AI in insurance is being used to automate various tasks and is expected by consultancy McKinsey to lead to fully automated underwriting services by the year 2030
As an early adopter of artificial intelligence (AI) technology, it’s no surprise that management consulting firm McKinsey predicts the development of AI in insurance will lead to fully automated underwriting services by 2030.
Although this scenario is more than a decade away, below are just some of the companies are using AI in insurance.
AXA property insurance
(Pic credit: Flikr/Mike Mackenzie)
General insurance giant AXA currently uses an AI bot, code-named ‘Harry’.
Harry performs mundane data entry tasks in AXA’s property claims department.
Working alongside human staff, Harry automatically finds and attaches the correct claims records to emails and letters before they’re sent to customers.
This task, which the company says would take a human about four minutes to complete, now takes around 40 seconds thanks to Harry.
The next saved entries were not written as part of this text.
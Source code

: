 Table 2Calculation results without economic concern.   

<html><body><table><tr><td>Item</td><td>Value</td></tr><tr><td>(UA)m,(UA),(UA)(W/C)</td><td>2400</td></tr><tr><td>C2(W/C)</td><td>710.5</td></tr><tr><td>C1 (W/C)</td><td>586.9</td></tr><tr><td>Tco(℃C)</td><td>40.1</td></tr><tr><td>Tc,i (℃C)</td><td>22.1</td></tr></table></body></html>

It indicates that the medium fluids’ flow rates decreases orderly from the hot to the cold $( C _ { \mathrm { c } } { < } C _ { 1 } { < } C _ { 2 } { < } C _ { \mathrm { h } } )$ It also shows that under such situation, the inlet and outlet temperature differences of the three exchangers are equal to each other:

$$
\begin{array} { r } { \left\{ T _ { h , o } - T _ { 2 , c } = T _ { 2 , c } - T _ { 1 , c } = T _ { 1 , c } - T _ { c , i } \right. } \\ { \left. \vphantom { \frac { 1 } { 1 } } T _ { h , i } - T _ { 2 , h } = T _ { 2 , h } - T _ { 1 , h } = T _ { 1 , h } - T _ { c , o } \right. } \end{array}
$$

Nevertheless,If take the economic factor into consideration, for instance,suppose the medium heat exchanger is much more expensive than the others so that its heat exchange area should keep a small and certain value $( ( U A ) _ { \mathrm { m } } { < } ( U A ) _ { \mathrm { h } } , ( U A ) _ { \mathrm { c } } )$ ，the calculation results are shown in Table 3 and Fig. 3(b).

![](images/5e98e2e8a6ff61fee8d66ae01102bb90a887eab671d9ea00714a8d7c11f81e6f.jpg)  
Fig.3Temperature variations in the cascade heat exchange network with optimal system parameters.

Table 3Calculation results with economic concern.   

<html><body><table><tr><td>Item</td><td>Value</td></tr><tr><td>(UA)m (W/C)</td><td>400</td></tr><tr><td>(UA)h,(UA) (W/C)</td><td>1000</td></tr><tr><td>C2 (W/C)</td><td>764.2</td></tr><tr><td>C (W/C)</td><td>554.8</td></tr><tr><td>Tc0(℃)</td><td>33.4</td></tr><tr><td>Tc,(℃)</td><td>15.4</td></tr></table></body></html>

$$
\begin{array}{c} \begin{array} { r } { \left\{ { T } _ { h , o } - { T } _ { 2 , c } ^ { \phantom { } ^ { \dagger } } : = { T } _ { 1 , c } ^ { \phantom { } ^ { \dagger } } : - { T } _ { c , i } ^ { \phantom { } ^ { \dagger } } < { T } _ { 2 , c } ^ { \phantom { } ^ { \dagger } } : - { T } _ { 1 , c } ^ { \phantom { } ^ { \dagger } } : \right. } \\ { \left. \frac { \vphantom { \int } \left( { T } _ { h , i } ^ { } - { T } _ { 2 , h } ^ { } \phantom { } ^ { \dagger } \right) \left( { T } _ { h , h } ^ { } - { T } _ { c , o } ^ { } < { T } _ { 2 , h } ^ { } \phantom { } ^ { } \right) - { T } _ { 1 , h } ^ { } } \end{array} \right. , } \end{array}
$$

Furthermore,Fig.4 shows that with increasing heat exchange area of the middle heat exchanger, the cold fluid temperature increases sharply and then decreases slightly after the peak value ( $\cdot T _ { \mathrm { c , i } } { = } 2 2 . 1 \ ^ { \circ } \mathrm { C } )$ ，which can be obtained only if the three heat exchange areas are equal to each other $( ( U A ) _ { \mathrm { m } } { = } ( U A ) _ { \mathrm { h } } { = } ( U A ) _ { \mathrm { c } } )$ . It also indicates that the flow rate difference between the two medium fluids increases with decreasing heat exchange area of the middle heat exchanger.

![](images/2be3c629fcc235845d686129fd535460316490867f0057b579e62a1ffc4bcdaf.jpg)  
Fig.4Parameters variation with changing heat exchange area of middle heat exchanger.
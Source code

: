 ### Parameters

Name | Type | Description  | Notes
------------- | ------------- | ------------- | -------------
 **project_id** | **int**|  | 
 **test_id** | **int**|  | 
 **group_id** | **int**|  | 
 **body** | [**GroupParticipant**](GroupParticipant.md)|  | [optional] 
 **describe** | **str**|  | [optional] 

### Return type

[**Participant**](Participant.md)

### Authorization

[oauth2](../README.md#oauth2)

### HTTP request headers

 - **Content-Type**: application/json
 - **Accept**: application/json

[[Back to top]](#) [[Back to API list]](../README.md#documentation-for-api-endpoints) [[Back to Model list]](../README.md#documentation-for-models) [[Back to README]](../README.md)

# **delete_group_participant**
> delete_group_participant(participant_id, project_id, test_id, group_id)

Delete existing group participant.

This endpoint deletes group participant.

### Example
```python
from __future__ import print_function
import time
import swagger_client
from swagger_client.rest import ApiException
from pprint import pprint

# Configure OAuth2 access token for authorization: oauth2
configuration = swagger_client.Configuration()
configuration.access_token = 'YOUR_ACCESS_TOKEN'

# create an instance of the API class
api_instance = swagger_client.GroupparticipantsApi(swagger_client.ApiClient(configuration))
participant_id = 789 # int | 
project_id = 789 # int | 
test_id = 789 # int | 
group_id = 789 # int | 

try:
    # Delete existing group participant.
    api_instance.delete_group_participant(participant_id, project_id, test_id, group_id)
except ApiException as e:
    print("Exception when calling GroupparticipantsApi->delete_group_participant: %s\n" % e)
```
AXA claims that Harry saves it roughly 17,000 man hours a year, allowing staff to focus more on analytical tasks that better serve customers.
Allianz Worldwide Care
The health insurance wing of multi-insurer Allianz uses AI to ask questions on the MyHealth smartphone app.
Allianz uses these questions to give a preliminary evaluation of a user’s symptoms.
The evaluation tells customers whether or not they require medical assistance, giving them a tool to find information on their symptoms without speaking to an adviser at the company.
Allianz states the evaluation is no substitute for a professional diagnosis, but the service does give users the knowledge to avoid unnecessary claims, which saves them from increased premiums down the road.
Allianz doesn’t have the data to say what the cost impact of the AI-driven technology is on the business or consumer.
Whether they’re used to ground planes or simply to entertain their owners, everybody is aware of drones – but perhaps not drone insurance.
Flock is partnered with Allianz, which underwrites its premiums, which include Europe’s first pay-as-you-fly offering.
Flock’s smartphone application uses AI to collect and aggregate area data for each drone flight.
This data gives customers a risk rating and generates a flight specific premium in less than a second.
Flock’s user-collected data shows that drone pilots using the app are actively avoiding riskier flights, saving them around 15% on each premium.
Specialist insurance company Physicians Insurance provides liability insurance to doctors, clinics and hospitals in the US.
The company have found success using AI to automate their marketing efforts by allowing AI driven software to distribute emails and letters.
The software, provided by marketing software provider Act-On has allowed Physicians Insurance to save time, increase the rate of customer engagement and quickly distribute meaningful content to their customers at appropriate times.
Using this software has allowed Physicians Insurance to boost the rate that existing customers open their emails to 31%.
Government Employees Health Agency (GEHA)
Government Employees Health Agency (GEHA) employs software that automates the fraud detection process, ensuring that fraud is caught before a claim is paid out.
The company’s old rules-based software couldn’t prevent sophisticated fraud activity because it had no way to anticipate patterns.
Insurtech analytics company FICO’s Insurance Fraud Manager programme learns from fraudulent activity patterns and, with it, GEHA has been able to catch more fraudulent claims and prevent suspicious claims from being paid.
As an added bonus, GEHA discovered that the software was alerting staff to billing errors it had mistaken for fraudulent claims.
Risk assessment is nothing new to the car insurance industry, with the black box allowing insurance companies to collect data on drivers and price their insurance accordingly.
Now, with AI-driven risk assessment software, assessing client risk has become even more accurate for multi-insurer Zurich.
The insurance giant is partnered with Swedish insurtech firm Greater Than.
Greater Than uses AI to compare individual driving data to a pool of reference profiles created from over 14 years of collected driving data.
These profiles allow Zurich to provide customers with a premium based on their driving behaviour.
Greater Than’s software comes in an app that connects to a vehicle’s on-board diagnostics tool (OBS II), meaning no need for a separate black box.
Aegon Blue Square Re
The reinsurance business hasn’t escaped the need to adopt AI.
Aegon Blue Square Re, the reinsurance arm of parent company Aegon Group deals with hundreds of spreadsheets with different structures, filled with client data.
Through using Quantemplate, a data integration product, Aegon has improved its data processing efficiency by 33%.
Aegon is able to access all its spreadsheet data in one place, and through machine learning the Quantemplate platform makes suggestions on how to map the data based on previous mapping activity.
The insights Aegon is able to access allows it to make more informed pricing assumptions.